Tim Davis is from New York. Last summer, he tried to book an apartment in Stockholm via Airbnb, but was turned down by 15 hosts who had listed their homes on the site. Davis thinks it's because he's black.
"I was sending out requests to 15 different hosts, and all of them were declined," said Davis, who is an Airbnb host himself in New York. "I have never been to Sweden and so I started researching. Is it OK to go there? Are there going to be problems? Is there going to be a big problem for me to be there as a black man?"
In the United States, this issue has received a lot of attention over the past year, partly because of a Harvard University study which showed that it's easier to rent an accommodation via Airbnb if you have a name that is common among white Americans than if you have a name that is distinctively African-American.
Kaliber carried out an investigation to find out if this was a problem in Sweden. The program temporarily used the Airbnb accounts of several black and white individuals in Sweden.

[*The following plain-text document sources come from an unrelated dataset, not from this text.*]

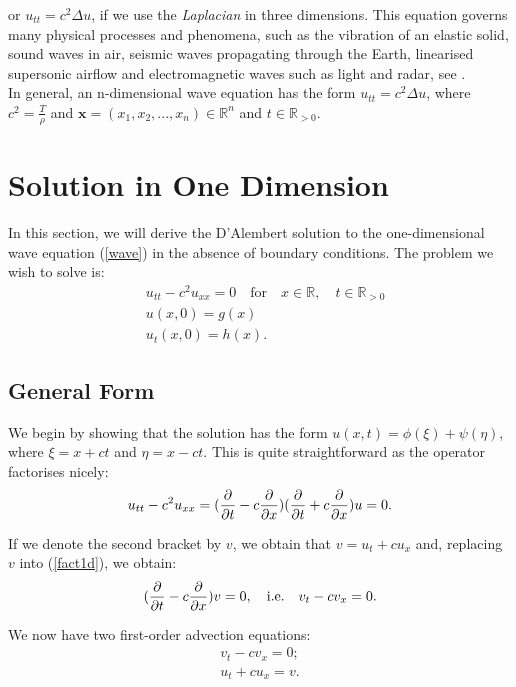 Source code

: \documentclass[a4paper, 12pt]{article}
\numberwithin{equation}{section}
\begin{document}
or $u_{tt}=c^2 \Delta u$, if we use the \emph{Laplacian} in three dimensions.
This equation governs many physical processes and phenomena, such as the
vibration of an elastic solid, sound waves in air, seismic waves propagating
through the Earth, linearised supersonic airflow and electromagnetic waves such
as light and radar, see \cite[Ch. 1, Ex. 3]{Str}. \\

In general, an n-dimensional wave equation has the form $u_{tt}=c^2 \Delta u$,
where $c^2=\frac{T}{\rho}$ and $\boldsymbol{x}=(x_1,
x_2, ..., x_n) \in \mathbb{R}^n$ and $t \in \mathbb{R}_{>0}$.

\section{Solution in One Dimension}
In this section, we will derive the D'Alembert solution to the one-dimensional
wave equation (\ref{wave}) in the absence of boundary conditions. The problem we
wish to solve is:
\begin{equation} \label{ivp1d}
    \begin{aligned}
    &u_{tt}-c^2u_{xx}=0 \quad \textrm{for} \quad x\in \mathbb{R},\quad t\in \mathbb{R}_{>0}\\
    &u(x,0)=g(x)\\
    &u_t(x,0)=h(x).
    \end{aligned}
\end{equation}

\subsection{General Form}

We begin by showing that the solution has the form $u(x, t)
=\phi(\xi)+\psi(\eta)$, where $\xi=x+ct$ and $\eta=x-ct$. This is quite
straightforward as the operator factorises nicely:
\begin{equation} \label{fact1d}
    u_{tt}-c^2u_{xx}=(\diffp[1]{}{t} - c \diffp[1]{}{x})(\diffp[1]{}{t} + c \diffp[1]{}{x})u=0.
\end{equation}

If we denote the second bracket by $v$, we obtain that $v=u_t+cu_x$ and, replacing
$v$ into (\ref{fact1d}), we obtain:
\begin{equation*} 
    (\diffp[1]{}{t} -c \diffp[1]{}{x})v=0, \quad \textrm{i.e.} \quad v_t-cv_x=0.
\end{equation*}

We now have two first-order advection equations:
\begin{align}
    v_t-cv_x=0 \label{veq};\\
    u_t+cu_x=v \label{ueq}.
\end{align}
\end{document}

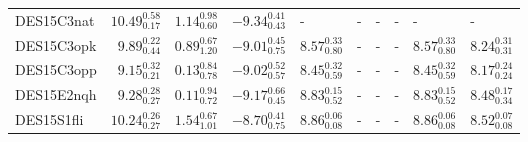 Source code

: \documentclass[fleqn,usenatbib,]{mnras}
\begin{document}
\begin{table}
\begin{threeparttable}
\begin{tabular}{lrrrllllll}
DES15C3nat  &  $10.49 _{\scriptscriptstyle 0.17} ^{\scriptscriptstyle 0.58}$ &   $1.14 _{\scriptscriptstyle 0.60} ^{\scriptscriptstyle 0.98}$ &   $-9.34 _{\scriptscriptstyle 0.43} ^{\scriptscriptstyle 0.41}$ &                                                             - &                                                             - &                                                             - &                                                             - &                                                             - &                                                             - \\
DES15C3opk  &   $9.89 _{\scriptscriptstyle 0.44} ^{\scriptscriptstyle 0.22}$ &   $0.89 _{\scriptscriptstyle 1.20} ^{\scriptscriptstyle 0.67}$ &   $-9.01 _{\scriptscriptstyle 0.75} ^{\scriptscriptstyle 0.45}$ &  $8.57 _{\scriptscriptstyle 0.80} ^{\scriptscriptstyle 0.33}$ &                                                             - &                                                             - &                                                             - &  $8.57 _{\scriptscriptstyle 0.80} ^{\scriptscriptstyle 0.33}$ &  $8.24 _{\scriptscriptstyle 0.31} ^{\scriptscriptstyle 0.31}$ \\
DES15C3opp  &   $9.15 _{\scriptscriptstyle 0.21} ^{\scriptscriptstyle 0.32}$ &   $0.13 _{\scriptscriptstyle 0.78} ^{\scriptscriptstyle 0.84}$ &   $-9.02 _{\scriptscriptstyle 0.57} ^{\scriptscriptstyle 0.52}$ &  $8.45 _{\scriptscriptstyle 0.59} ^{\scriptscriptstyle 0.32}$ &                                                             - &                                                             - &                                                             - &  $8.45 _{\scriptscriptstyle 0.59} ^{\scriptscriptstyle 0.32}$ &  $8.17 _{\scriptscriptstyle 0.24} ^{\scriptscriptstyle 0.24}$ \\
DES15E2nqh  &   $9.28 _{\scriptscriptstyle 0.27} ^{\scriptscriptstyle 0.28}$ &   $0.11 _{\scriptscriptstyle 0.72} ^{\scriptscriptstyle 0.94}$ &   $-9.17 _{\scriptscriptstyle 0.45} ^{\scriptscriptstyle 0.66}$ &  $8.83 _{\scriptscriptstyle 0.52} ^{\scriptscriptstyle 0.15}$ &                                                             - &                                                             - &                                                             - &  $8.83 _{\scriptscriptstyle 0.52} ^{\scriptscriptstyle 0.15}$ &  $8.48 _{\scriptscriptstyle 0.34} ^{\scriptscriptstyle 0.17}$ \\
DES15S1fli  &  $10.24 _{\scriptscriptstyle 0.27} ^{\scriptscriptstyle 0.26}$ &   $1.54 _{\scriptscriptstyle 1.01} ^{\scriptscriptstyle 0.67}$ &   $-8.70 _{\scriptscriptstyle 0.75} ^{\scriptscriptstyle 0.41}$ &  $8.86 _{\scriptscriptstyle 0.08} ^{\scriptscriptstyle 0.06}$ &                                                             - &                                                             - &                                                             - &  $8.86 _{\scriptscriptstyle 0.08} ^{\scriptscriptstyle 0.06}$ &  $8.52 _{\scriptscriptstyle 0.08} ^{\scriptscriptstyle 0.07}$ \\

\end{tabular}
\end{threeparttable}
\end{table}
\end{document}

Logging in with a black persons account, Kaliber asked 200 Airbnb hosts in Stockholm, Gothenburg and Malmö - Sweden's three largest cities - if their homes were available during a few, specific dates.
Just over half (109) of the hosts said yes, some didn't answer, and 83 said no.
Using accounts belonging to a white person, Kaliber approached those 83 individuals again and pretty soon nearly a third had said that, yes, their homes were available.
This is what some of the hosts replied when a black person approached them:
- No, sorry, I have friends visiting.
- Unfortunately we won't be home during those dates.
- No, unfortunately the accommodation is not available - had forgotten to change the calendar.
And this is what the hosts replied when a white person repeated the question to the same hosts:
- You're more than welcome!
- We'll arrange that. What time are you arriving on Friday?
- Absolutely, that works fine. Welcome!
This is how Sweden’s Deputy Ombudsman and Head of Litigation at The Equality Ombudsman’s office, Martin Mörk, reacted when he learnt of the Airbnb test.
"It's hard to say anything about the individual cases, but considering they look the way they do, there appears to be a problem."
Normally, the private sphere falls outside of discrimination jurisdiction. But in this case, where individuals have advertised on a commercial site with the purpose of making a profit, those individuals could be guilty of discrimination.
“The way the discrimination law looks today, the host – and not Airbnb – would be held responsible,” says Mörk.
What would you say if you learnt that a hotel had turned people down in this way?
"Well, then we would definitely take a closer look at that hotel."
Kaliber have been in contact Airbnb several times to get an interview but they have just replied in an email that discrimination like this is unacceptable. They also say they are taking action whenever they receive reports about a guest being discriminated against because of who they are or where they're from.